Ultimately then, the government must depend primarily upon the fact that Bookout destroyed the remaining bills to support the proposition that she was a member of the conspiracy. It is of course true that a person may be held as a conspirator regardless of the point in time at which he enters it, so long as he enters it with intent to further its objects during the life of the conspiracy. Nelson v. United States, supra; Lile v. United States, 9 Cir.1958, 264 F.2d 278, 279. The government's theory is then that if Bookout had not agreed previously to enter the conspiracy she adopted the aim of the conspiracy to pass the counterfeit money by destroying the money to prevent discovery of the existence of the conspiracy and to permit it to continue as a going partnership in crime. The reasonableness of this hypothesis may be assumed. But, it is by no means the only reasonable hypothesis. The first to suggest itself is that her action was taken on the spur of the moment as an act of compassion for her friend, Miss Miller. In view of the other circumstances (1) that Miss Bookout did not use any of the money; (2) that she was not a part of the discussion of the counterfeit money in the Miller bedroom; (3) that she paid for her lunch with her own funds even though an opportunity to pass the counterfeit was present; and (4) that she was told to destroy the funds by an alleged co-conspirator who did not want Bookout "to get involved", it simply cannot be asserted that the sole reasonable inference to be drawn from her destruction of the money was that she was a member of the conspiracy. As indicated, Bookout's act was as consistent with the hypothesis that she destroyed the money simply in order to help Miller. The latter we view as the more reasonable of the two assumptions when the other circumstances are weighed.
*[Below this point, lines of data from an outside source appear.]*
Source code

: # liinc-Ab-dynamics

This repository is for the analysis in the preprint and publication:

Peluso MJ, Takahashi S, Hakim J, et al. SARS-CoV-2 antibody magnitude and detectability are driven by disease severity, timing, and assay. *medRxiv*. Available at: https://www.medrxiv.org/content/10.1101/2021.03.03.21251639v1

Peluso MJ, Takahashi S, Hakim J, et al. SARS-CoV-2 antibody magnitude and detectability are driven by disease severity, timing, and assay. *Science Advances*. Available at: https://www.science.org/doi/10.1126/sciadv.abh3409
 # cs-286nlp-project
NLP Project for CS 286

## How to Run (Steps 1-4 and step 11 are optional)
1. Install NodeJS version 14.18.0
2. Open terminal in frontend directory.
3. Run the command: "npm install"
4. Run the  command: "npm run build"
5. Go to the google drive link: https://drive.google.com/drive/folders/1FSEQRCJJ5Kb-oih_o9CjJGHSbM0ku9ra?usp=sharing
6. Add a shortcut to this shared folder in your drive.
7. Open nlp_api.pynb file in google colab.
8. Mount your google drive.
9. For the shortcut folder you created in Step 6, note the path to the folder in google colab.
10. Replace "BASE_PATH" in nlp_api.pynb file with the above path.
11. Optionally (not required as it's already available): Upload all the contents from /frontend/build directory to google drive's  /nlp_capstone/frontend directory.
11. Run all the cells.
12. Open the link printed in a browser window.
Only the one circumstance may be said to point to guilt as well as to innocence. The other circumstances clearly point to innocence.
In sum, we are left with an abiding conviction that the jury's verdict of guilty as to Bookout is based upon suspicion and surmise only. She associated with the wrong people and was convicted because of guilt by association only. Her conviction for conspiracy may not be permitted to stand since we conclude that the inference of her guilt was not a reasonable one for the jury to entertain.

Conspiracy is a word of amorphous meaning, used in factual situations as broad as human behavior. We do not in this opinion attempt to define its many different *495 shades of meaning, or the outer limits of its application to criminal behavior. We merely decide whether Terry Wayne McDonald's offense ever reached any standard of proof required for such a crime.

To constitute an individual a co-conspirator, there must be a recognition on his part that he is entering into some kind of common plan, and knowingly intends to further its common purpose. Terry was charged with knowingly entering into a scheme with certain persons for the purpose of possessing marijuana with the intent to distribute.

Terry was trying to extricate his brother and a very good friend. He violated the law when he possessed and transported the marijuana. He may very well have been an accessory after the fact under Miss. Code Ann. § 97-1-5 (1972). For some reason which escapes us, the state chose to charge him with the crime of conspiracy.

For the reasons stated, the judgment of conviction is vacated, and appellant discharged.

REVERSED AND RENDERED.

PATTERSON, C.J., WALKER and ROY NOBLE LEE, P.JJ., and BOWLING, DAN M. LEE, PRATHER, ROBERTSON and SULLIVAN, JJ. concur.